Dann gleichen wir mal ab: Zum ISAF-Regionalkommando Nord gehören die Provinzen
Badakhshan
Baghlan
Balkh
Faryab
Jowzjan
Kunduz
Samangan
Sar-e Pul
Takhar
Bereits in der ersten Stufe der Transition übergeben wurde die Sicherheitsverantwortung für die Stadt Masar-i-Scharif (Mazar-e-Sharif) in der Provinz Balkh.
Jetzt folgen aus dem RC North:
als komplette Provinzen: Balkh, Takhar, Samangan
in der Provinz Badakshan als Distrikte Shahr Buzurg, Yaftal Sufla, Arghanj, Baharak, Tashkan, Kishm und Argo, außerdem die Stadt Faizabad;
alle Distrikte außer Sayaad in der Provinz Sar-e-Pul;
die Stadt Shebergan (Shibergan) in der Provinz Jowzjan (Jauzan).

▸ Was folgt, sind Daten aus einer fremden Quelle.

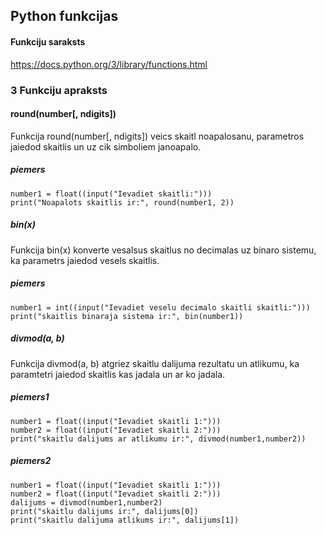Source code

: ## Python funkcijas
#### Funkciju saraksts
https://docs.python.org/3/library/functions.html


### 3 Funkciju apraksts
#### round(number[, ndigits])
 Funkcija round(number[, ndigits]) veics skaitl noapalosanu, parametros jaiedod skaitlis un uz cik simboliem janoapalo.
 ##### piemers
 ```
 number1 = float((input("Ievadiet skaitli:")))
 print("Noapalots skaitlis ir:", round(number1, 2))
 ```

##### bin(x)
 Funkcija bin(x) konverte vesalsus skaitlus no decimalas uz binaro sistemu, ka parametrs jaiedod vesels skaitlis.
 ##### piemers
 ```
 number1 = int((input("Ievadiet veselu decimalo skaitli skaitli:")))
 print("skaitlis binaraja sistema ir:", bin(number1))
 ```

##### divmod(a, b)
 Funkcija divmod(a, b) atgriez skaitlu dalijuma rezultatu un atlikumu, ka paramtetri jaiedod skaitlis kas jadala un ar ko jadala.
 ##### piemers1
 ```
 number1 = float((input("Ievadiet skaitli 1:")))
 number2 = float((input("Ievadiet skaitli 2:")))
 print("skaitlu dalijums ar atlikumu ir:", divmod(number1,number2))
 ```
 ##### piemers2
 ```
 number1 = float((input("Ievadiet skaitli 1:")))
 number2 = float((input("Ievadiet skaitli 2:")))
 dalijums = divmod(number1,number2)
 print("skaitlu dalijums ir:", dalijums[0])
 print("skaitlu dalijuma atlikums ir:", dalijums[1])
 ```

Wie sich das konkret auf die ISAF-Aktivitäten und damit auch auf den deutschen Truppenansatz in der Region auswirkt, wird man abwarten müssen. Die Übergabe des PRT Faizabad in die zivile Führung des deutschen Auswärtigen Amtes ist ja bereits bestätigt; jetzt stellt sich noch die Frage nach dem Status/der Aufgabe des Provincial Advisory Team (PAT) in Taloqan in der Provinz Takhar. Das türkisch geführte PRT in Shibergan hat ohnehin schon, wenn ich richtig informiert bin, einen zivilen Schwerpunkt.
Daß sich dieser Blog auf die Sicherheitslage konzentriert ist klar. Aber ich fürchte, daß schon allein aus ökonomischen Gründen kein Anlaß für Optimismus besteht: http://andreasmoser.wordpress.com/2011/11/26/the-afghan-economy-in-numbers/ – 97 % der afghanischen Wirtschaft leben von Hilfsleistungen und von ausländischen Militärs. Nach dem Abzug 2014 wird der Großteil davon wegfallen. Ob die ANA gut ausgebildet ist oder wer in welcher Provinz die Zivilverwaltung führt, wird – fürchte ich – dann keine allzu große Rolle mehr spielen. Das Sein wird das Bewußtsein bestimmen.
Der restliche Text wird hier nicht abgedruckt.